__Description of the task__: If a line in the data has the string "done", please show it.

[[ The input, beginning ]]

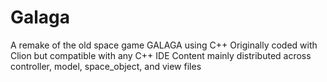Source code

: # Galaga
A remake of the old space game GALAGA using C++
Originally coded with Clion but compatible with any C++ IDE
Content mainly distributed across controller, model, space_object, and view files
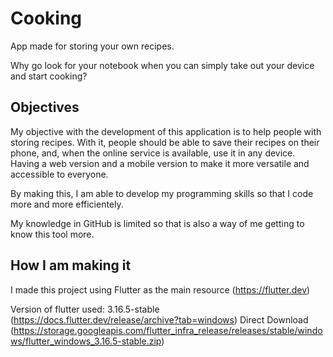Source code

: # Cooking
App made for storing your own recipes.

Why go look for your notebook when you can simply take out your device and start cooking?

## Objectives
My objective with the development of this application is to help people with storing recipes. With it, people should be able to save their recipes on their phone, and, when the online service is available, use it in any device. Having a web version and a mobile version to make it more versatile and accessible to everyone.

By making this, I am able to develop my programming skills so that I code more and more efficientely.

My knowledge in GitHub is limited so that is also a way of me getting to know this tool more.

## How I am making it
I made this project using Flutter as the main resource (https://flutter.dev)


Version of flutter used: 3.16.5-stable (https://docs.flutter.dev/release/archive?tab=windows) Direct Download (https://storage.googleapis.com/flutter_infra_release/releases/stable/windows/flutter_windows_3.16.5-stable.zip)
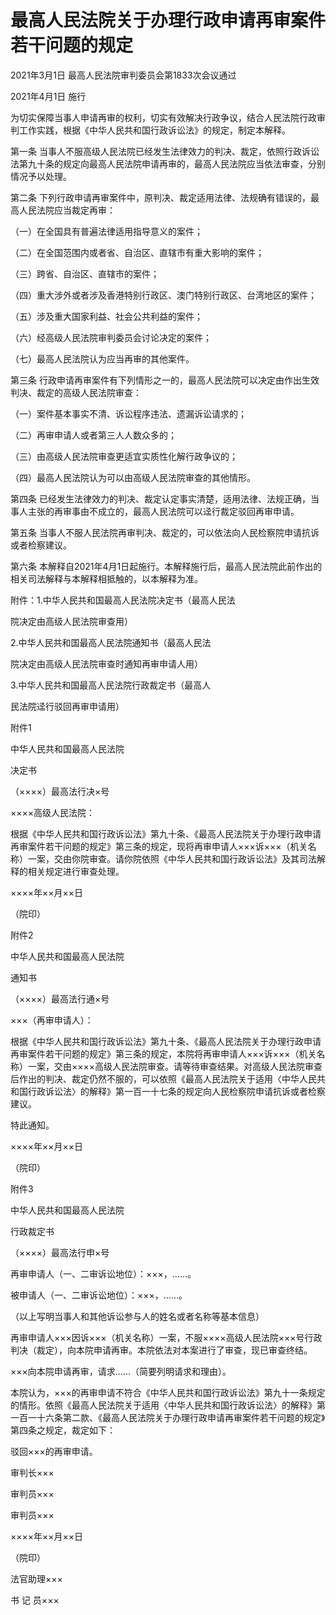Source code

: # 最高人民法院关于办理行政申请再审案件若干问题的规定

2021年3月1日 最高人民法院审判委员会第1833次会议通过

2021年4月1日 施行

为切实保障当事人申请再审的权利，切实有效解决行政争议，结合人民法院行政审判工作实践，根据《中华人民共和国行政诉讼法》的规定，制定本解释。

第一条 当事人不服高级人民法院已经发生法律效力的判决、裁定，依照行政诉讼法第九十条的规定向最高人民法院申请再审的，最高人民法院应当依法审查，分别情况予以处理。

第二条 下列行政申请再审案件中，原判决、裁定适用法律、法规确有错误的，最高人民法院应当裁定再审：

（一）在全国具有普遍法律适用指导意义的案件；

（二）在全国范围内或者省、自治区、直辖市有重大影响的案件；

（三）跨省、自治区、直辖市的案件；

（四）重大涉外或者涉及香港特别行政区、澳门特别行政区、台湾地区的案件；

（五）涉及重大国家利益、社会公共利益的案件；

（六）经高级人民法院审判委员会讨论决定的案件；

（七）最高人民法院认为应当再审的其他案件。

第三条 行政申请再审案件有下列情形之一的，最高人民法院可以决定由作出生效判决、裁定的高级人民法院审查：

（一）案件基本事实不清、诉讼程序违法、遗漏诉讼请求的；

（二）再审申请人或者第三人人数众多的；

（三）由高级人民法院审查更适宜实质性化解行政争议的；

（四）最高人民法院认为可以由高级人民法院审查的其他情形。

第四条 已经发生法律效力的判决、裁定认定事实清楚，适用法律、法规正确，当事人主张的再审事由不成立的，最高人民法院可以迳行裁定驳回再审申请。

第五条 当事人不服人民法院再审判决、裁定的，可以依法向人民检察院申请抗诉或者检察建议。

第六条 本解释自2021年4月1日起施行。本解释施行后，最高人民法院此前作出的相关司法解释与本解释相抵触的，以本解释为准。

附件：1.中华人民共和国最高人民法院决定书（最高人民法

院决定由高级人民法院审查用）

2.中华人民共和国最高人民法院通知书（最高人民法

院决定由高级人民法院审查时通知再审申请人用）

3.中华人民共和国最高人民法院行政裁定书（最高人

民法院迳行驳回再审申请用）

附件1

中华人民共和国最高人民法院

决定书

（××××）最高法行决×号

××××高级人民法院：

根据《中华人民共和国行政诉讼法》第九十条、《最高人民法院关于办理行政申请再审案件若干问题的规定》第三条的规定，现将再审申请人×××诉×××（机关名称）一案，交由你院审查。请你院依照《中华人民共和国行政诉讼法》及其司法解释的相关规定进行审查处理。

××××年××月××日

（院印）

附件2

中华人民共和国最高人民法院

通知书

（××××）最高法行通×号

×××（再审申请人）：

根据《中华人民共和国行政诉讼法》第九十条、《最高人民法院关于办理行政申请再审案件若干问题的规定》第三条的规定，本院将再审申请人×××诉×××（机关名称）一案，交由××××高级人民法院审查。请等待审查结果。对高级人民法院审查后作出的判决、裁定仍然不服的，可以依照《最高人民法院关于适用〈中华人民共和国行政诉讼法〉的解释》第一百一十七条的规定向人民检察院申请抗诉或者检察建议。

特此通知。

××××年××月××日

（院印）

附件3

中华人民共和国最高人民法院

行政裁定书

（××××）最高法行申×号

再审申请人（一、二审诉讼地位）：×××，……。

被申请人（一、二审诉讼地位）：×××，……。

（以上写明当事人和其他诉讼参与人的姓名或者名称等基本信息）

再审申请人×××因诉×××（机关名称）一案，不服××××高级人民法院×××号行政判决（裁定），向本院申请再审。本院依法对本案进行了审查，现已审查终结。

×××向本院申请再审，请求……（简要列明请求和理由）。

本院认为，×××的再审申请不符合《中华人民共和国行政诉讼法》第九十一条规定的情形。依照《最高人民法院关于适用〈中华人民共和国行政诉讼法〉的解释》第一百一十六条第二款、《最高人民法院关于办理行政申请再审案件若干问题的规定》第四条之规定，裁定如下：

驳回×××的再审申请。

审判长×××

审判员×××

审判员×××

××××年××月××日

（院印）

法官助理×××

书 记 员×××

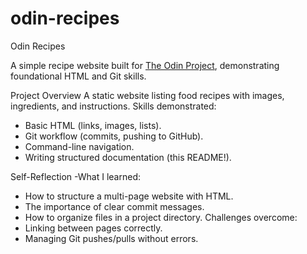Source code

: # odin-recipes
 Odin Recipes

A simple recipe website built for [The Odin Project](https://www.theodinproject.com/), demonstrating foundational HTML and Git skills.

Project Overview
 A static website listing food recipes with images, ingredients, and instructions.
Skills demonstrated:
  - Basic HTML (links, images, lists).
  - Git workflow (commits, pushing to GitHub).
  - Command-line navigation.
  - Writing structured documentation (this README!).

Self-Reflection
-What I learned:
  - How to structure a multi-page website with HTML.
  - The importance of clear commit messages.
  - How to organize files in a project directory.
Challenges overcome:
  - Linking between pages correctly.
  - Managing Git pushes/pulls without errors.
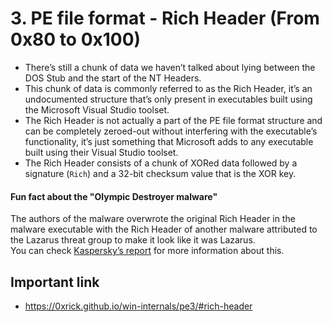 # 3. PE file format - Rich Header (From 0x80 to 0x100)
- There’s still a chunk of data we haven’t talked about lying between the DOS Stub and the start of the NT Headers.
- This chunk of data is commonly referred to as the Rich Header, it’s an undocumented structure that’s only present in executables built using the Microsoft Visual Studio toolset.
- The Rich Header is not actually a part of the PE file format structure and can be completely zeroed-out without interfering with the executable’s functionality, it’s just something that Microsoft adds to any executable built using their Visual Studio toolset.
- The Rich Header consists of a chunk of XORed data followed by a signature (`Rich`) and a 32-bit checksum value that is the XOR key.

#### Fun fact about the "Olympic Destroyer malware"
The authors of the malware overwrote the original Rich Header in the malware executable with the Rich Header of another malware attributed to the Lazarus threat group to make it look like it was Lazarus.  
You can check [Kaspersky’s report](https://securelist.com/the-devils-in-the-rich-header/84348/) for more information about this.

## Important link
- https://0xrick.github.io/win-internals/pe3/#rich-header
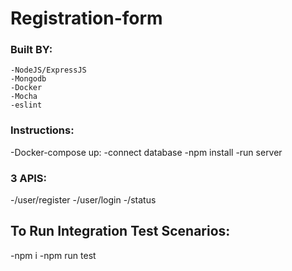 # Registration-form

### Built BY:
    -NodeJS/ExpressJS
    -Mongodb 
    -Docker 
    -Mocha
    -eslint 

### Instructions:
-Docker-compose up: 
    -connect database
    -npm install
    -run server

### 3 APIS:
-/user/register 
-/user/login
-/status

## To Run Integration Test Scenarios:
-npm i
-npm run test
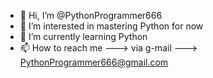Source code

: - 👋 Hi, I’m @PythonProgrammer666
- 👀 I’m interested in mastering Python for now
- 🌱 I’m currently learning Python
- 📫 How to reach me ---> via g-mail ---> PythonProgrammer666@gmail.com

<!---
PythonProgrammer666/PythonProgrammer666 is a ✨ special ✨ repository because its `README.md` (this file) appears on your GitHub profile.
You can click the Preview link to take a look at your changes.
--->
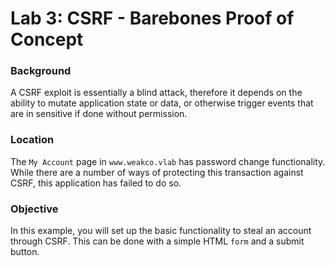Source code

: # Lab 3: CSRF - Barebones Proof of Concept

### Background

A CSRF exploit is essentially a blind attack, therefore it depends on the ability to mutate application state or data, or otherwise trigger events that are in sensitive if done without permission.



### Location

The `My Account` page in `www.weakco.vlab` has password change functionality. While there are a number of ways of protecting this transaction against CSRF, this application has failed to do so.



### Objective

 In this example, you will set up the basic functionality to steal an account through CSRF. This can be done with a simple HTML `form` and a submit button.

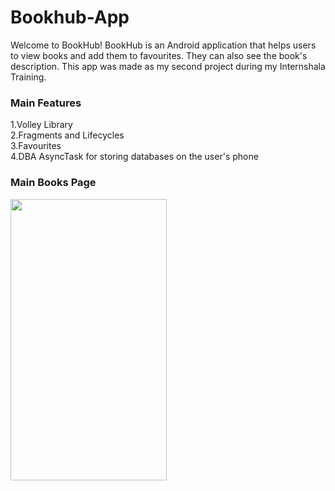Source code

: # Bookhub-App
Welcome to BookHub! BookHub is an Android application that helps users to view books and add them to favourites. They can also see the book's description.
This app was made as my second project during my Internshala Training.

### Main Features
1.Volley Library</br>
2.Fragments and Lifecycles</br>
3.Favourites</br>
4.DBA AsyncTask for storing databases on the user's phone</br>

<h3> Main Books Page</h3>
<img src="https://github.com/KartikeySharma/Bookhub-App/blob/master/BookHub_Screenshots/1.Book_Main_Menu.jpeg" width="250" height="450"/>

[[ The input, end ]]

__Output below__:
A CSRF exploit is essentially a blind attack, therefore it depends on the ability to mutate application state or data, or otherwise trigger events that are in sensitive if done without permission.
 In this example, you will set up the basic functionality to steal an account through CSRF. This can be done with a simple HTML `form` and a submit button.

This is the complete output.